▶ [What you will do]: In the records below, find the line that contains "Source: enforcementtracker.com, provided" and the line that contains "The U.S. Privacy", then retype exactly those two lines and every line between them.

▶ [Data in this exercise]:
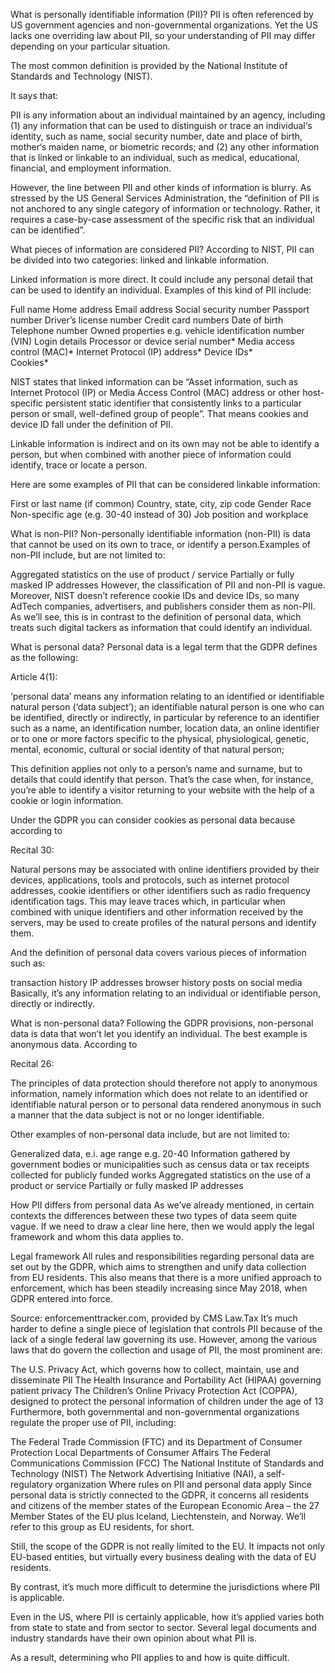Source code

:What is personally identifiable information (PII)?
PII is often referenced by US government agencies and non-governmental organizations. Yet the US lacks one overriding law about PII, so your understanding of PII may differ depending on your particular situation.  

The most common definition is provided by the National Institute of Standards and Technology (NIST).

It says that:

PII is any information about an individual maintained by an agency, including (1) any information that can be used to distinguish or trace an individual‘s identity, such as name, social security number, date and place of birth, mother‘s maiden name, or biometric records; and (2) any other information that is linked or linkable to an individual, such as medical, educational, financial, and employment information.

However, the line between PII and other kinds of information is blurry. As stressed by the US General Services Administration, the “definition of PII is not anchored to any single category of information or technology. Rather, it requires a case-by-case assessment of the specific risk that an individual can be identified”. 

What pieces of information are considered PII?
According to NIST, PII can be divided into two categories: linked and linkable information.

Linked information is more direct. It could include any personal detail that can be used to identify an individual. Examples of this kind of PII include:

Full name
Home address
Email address
Social security number
Passport number
Driver’s license number
Credit card numbers
Date of birth
Telephone number
Owned properties e.g. vehicle identification number (VIN) 
Login details
Processor or device serial number* 
Media access control (MAC)*
Internet Protocol (IP) address*
Device IDs*  
Cookies*

NIST states that linked information can be “Asset information, such as Internet Protocol (IP) or Media Access Control (MAC) address or other host-specific persistent static identifier that consistently links to a particular person or small, well-defined group of people”. That means cookies and device ID fall under the definition of PII.

Linkable information is indirect and on its own may not be able to identify a person, but when combined with another piece of information could identify, trace or locate a person. 

Here are some examples of PII that can be considered linkable information:

First or last name (if common)
Country, state, city, zip code
Gender
Race
Non-specific age (e.g. 30-40 instead of 30)
Job position and workplace

What is non-PII?
Non-personally identifiable information (non-PII) is data that cannot be used on its own to trace, or identify a person.Examples of non-PII include, but are not limited to:

Aggregated statistics on the use of product / service
Partially or fully masked IP addresses
However, the classification of PII and non-PII is vague. Moreover, NIST doesn’t reference cookie IDs and device IDs, so many AdTech companies, advertisers, and publishers consider them as non-PII. As we’ll see, this is in contrast to the definition of personal data, which treats such digital tackers as information that could identify an individual.

What is personal data?
Personal data is a legal term that the GDPR defines as the following:

Article 4(1):

‘personal data’ means any information relating to an identified or identifiable natural person (‘data subject’); an identifiable natural person is one who can be identified, directly or indirectly, in particular by reference to an identifier such as a name, an identification number, location data, an online identifier or to one or more factors specific to the physical, physiological, genetic, mental, economic, cultural or social identity of that natural person;

This definition applies not only to a person’s name and surname, but to details that could identify that person. That’s the case when, for instance, you’re able to identify a visitor returning to your website with the help of a cookie or login information. 

Under the GDPR you can consider cookies as personal data because according to

Recital 30:

Natural persons may be associated with online identifiers provided by their devices, applications, tools and protocols, such as internet protocol addresses, cookie identifiers or other identifiers such as radio frequency identification tags. This may leave traces which, in particular when combined with unique identifiers and other information received by the servers, may be used to create profiles of the natural persons and identify them.

And the definition of personal data covers various pieces of information such as:

transaction history
IP addresses
browser history 
posts on social media
Basically, it’s any information relating to an individual or identifiable person, directly or indirectly.

What is non-personal data?
Following the GDPR provisions, non-personal data is data that won’t let you identify an individual. The best example is anonymous data. According to

Recital 26:

The principles of data protection should therefore not apply to anonymous information, namely information which does not relate to an identified or identifiable natural person or to personal data rendered anonymous in such a manner that the data subject is not or no longer identifiable.

Other examples of non-personal data include, but are not limited to:

Generalized data, e.i. age range e.g. 20-40
Information gathered by government bodies or municipalities such as census data or tax receipts collected for publicly funded works
Aggregated statistics on the use of a product or service
Partially or fully masked IP addresses 

How PII differs from personal data
As we’ve already mentioned, in certain contexts the differences between these two types of data seem quite vague. If we need to draw a clear line here, then we would apply the legal framework and whom this data applies to.

Legal framework
All rules and responsibilities regarding personal data are set out by the GDPR, which aims to strengthen and unify data collection from EU residents. This also means that there is a more unified approach to enforcement, which has been steadily increasing since May 2018, when GDPR entered into force.


Source: enforcementtracker.com, provided by CMS Law.Tax
It’s much harder to define a single piece of legislation that controls PII because of the lack of a single federal law governing its use. However, among the various laws that do govern the collection and usage of PII, the most prominent are:

The U.S. Privacy Act, which governs how to collect, maintain, use and disseminate PII
The Health Insurance and Portability Act (HIPAA) governing patient privacy
The Children’s Online Privacy Protection Act (COPPA), designed to protect the personal information of children under the age of 13
Furthermore, both governmental and non-governmental organizations regulate the proper use of PII, including:

The Federal Trade Commission (FTC) and its Department of Consumer Protection
Local Departments of Consumer Affairs
The Federal Communications Commission (FCC)
The National Institute of Standards and Technology (NIST)
The Network Advertising Initiative (NAI), a self-regulatory organization
Where rules on PII and personal data apply
Since personal data is strictly connected to the GDPR, it concerns all residents and citizens of the member states of the European Economic Area – the 27 Member States of the EU plus Iceland, Liechtenstein, and Norway. We’ll refer to this group as EU residents, for short. 

Still, the scope of the GDPR is not really limited to the EU. It impacts not only EU-based entities, but virtually every business dealing with the data of EU residents.

By contrast, it’s much more difficult to determine the jurisdictions where PII is applicable. 

Even in the US, where PII is certainly applicable, how it’s applied varies both from state to state and from sector to sector. Several legal documents and industry standards have their own opinion about what PII is.

As a result, determining who PII applies to and how is quite difficult.


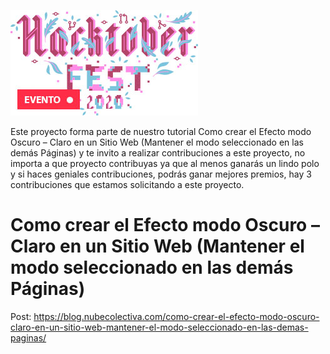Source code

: 
![Imagen HacktoberFest 2020](https://github.com/collectivecloudperu/modo_oscuro_claro_mantener_modo_seleccionado/blob/master/hf2020.jpg)

Este proyecto forma parte de nuestro tutorial Como crear el Efecto modo Oscuro – Claro en un Sitio Web (Mantener el modo seleccionado en las demás Páginas) y te invito a realizar contribuciones a este proyecto, no importa a que proyecto contribuyas ya que al menos ganarás un lindo polo y si haces geniales contribuciones, podrás ganar mejores premios, hay 3 contribuciones que estamos solicitando a este proyecto.

# Como crear el Efecto modo Oscuro – Claro en un Sitio Web (Mantener el modo seleccionado en las demás Páginas) 

Post: https://blog.nubecolectiva.com/como-crear-el-efecto-modo-oscuro-claro-en-un-sitio-web-mantener-el-modo-seleccionado-en-las-demas-paginas/ 
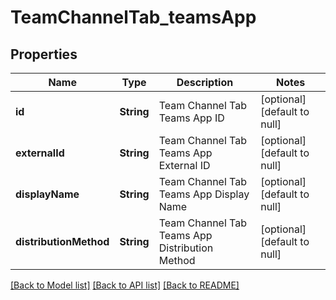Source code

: # TeamChannelTab_teamsApp
## Properties

| Name | Type | Description | Notes |
|------------ | ------------- | ------------- | -------------|
| **id** | **String** | Team Channel Tab Teams App ID | [optional] [default to null] |
| **externalId** | **String** | Team Channel Tab Teams App External ID | [optional] [default to null] |
| **displayName** | **String** | Team Channel Tab Teams App Display Name | [optional] [default to null] |
| **distributionMethod** | **String** | Team Channel Tab Teams App Distribution Method | [optional] [default to null] |

[[Back to Model list]](../README.md#documentation-for-models) [[Back to API list]](../README.md#documentation-for-api-endpoints) [[Back to README]](../README.md)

▶ [Answer section]:
Source: enforcementtracker.com, provided by CMS Law.Tax
It’s much harder to define a single piece of legislation that controls PII because of the lack of a single federal law governing its use. However, among the various laws that do govern the collection and usage of PII, the most prominent are:

The U.S. Privacy Act, which governs how to collect, maintain, use and disseminate PII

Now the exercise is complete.